» **What needs to be done**:
Tally up every line in the records beneath that has "driven", and write down only the total.

- Opening Delimiter -

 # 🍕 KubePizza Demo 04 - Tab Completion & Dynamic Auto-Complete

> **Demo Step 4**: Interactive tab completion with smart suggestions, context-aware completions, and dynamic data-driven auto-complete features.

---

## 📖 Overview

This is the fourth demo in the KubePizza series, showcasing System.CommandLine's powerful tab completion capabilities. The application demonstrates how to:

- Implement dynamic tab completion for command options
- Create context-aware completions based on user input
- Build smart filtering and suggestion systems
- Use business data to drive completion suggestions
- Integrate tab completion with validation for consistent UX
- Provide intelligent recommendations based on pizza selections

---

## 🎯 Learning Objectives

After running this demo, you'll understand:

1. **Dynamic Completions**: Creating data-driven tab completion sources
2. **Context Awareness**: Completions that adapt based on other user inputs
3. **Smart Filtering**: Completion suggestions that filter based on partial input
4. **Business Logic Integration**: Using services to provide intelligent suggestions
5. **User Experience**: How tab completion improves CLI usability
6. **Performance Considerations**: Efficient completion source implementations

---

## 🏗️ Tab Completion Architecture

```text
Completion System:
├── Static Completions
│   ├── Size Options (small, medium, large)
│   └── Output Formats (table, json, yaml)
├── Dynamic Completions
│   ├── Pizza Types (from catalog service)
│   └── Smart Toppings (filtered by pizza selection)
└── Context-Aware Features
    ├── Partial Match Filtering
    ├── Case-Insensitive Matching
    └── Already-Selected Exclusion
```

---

- Closing Delimiter -

» **Answer to this problem**:
2